Warsaw Chopin Airport
Warsaw Chopin Airport is located just a few miles from the center of Warsaw in the Wlochy District. It is the busiest and largest airport in Poland and handles over 43 percent of all air traffic in the country. It regularly receives flights from around the world. The airport was originally named the Okecie International Airport after the neighborhood where it is located. The name was changed in 2001 in order to honor the famous composed Frederic Chopin. The name change has not been embraced by local residents of Warsaw or many pilots. The airport is still commonly called Okecie.
History of Warsaw Chopin Airport
The airport was first established in 1934. The original facility had a very modern design that included a post office, police station, and a large elevated mezzanine. The airport became a popular hub for international flights that were arriving from Europe and the Middle East. The airport suffered major damage during World War II. It was used as a battleground during the war. The facility was occupied for years by the German Army. During the German retreat from Poland, the airport was intentionally bombed and destroyed.
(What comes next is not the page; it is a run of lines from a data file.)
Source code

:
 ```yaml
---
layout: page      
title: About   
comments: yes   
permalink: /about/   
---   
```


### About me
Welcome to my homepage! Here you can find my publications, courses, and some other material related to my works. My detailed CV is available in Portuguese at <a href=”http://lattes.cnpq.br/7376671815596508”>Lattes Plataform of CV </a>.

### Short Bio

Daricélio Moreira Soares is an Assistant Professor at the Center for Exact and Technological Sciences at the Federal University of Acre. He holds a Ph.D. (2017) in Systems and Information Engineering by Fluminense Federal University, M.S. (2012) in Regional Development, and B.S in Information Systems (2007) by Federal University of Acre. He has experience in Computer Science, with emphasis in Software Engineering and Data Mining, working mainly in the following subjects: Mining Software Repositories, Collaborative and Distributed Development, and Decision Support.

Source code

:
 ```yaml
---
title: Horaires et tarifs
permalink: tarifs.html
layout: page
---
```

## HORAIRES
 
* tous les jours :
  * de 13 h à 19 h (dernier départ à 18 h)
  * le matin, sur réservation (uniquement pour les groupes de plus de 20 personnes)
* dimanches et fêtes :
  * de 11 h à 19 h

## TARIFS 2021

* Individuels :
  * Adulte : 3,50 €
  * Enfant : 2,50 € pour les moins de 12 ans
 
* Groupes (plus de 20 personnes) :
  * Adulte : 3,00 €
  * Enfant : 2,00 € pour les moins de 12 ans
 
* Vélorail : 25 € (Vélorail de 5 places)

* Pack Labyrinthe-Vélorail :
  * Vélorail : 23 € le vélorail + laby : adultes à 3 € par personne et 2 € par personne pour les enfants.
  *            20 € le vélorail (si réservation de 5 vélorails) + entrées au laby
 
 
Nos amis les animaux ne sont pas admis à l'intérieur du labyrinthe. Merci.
Reconstruction started after the war ended although there would not be a passenger terminal again until the 1960s.
The runways and one passenger terminal were rebuilt in 1969. Global political issues negatively affected the number of passengers and flights that were moving through the airport during this period. The airport started to see a sharp increase in traffic after the political situation in the region became calmer in the early 1990s. A second terminal was built during this time. The airport was prepared to handle 1 million passengers each year. The reality is that the number of passengers grew exponentially during the first half of the 1990s. This resulted in constant changes and upgrades that were designed to ease the congestion caused by the over 6 million passengers that were arriving at the airport each year at the end of the 1990s.
The current Warsaw Chopin Airport contains a single large terminal. Terminal A was formed by linking two previously freestanding passenger terminals into a single facility. There is a third smaller terminal in the southern area of the airport that is undergoing construction although there are plans to eventually connect the satellite location to the main building. Terminal A is divided into five separate concourses. There are a total of 45 passenger gates available. Only 27 of these gates have jetways.
The airport has two main runways that intersect in the center. The longest runway is over 12,000 feet long and 196 feet wide. The shorter runway is 9,100 feet long and 164 feet wide. Both have an asphalt surface. The airport maintains 21 taxiways for planes. This allows more than 30 takeoffs or landings to be performed every single hour. An advanced guidance system is installed on the runways to help pilots during periods of poor weather or low visibility.
Warsaw Chopin Airport served over 9 million passengers in 2011. The number of annual visitors arriving at the airport has been increasing significantly almost every year since 2005. More than 116,000 aircraft landed or departed from the airport during the same period of time. The airport services dozens of the largest air freight companies in the world. The facility processes more than 3.1 million tons of cargo annually.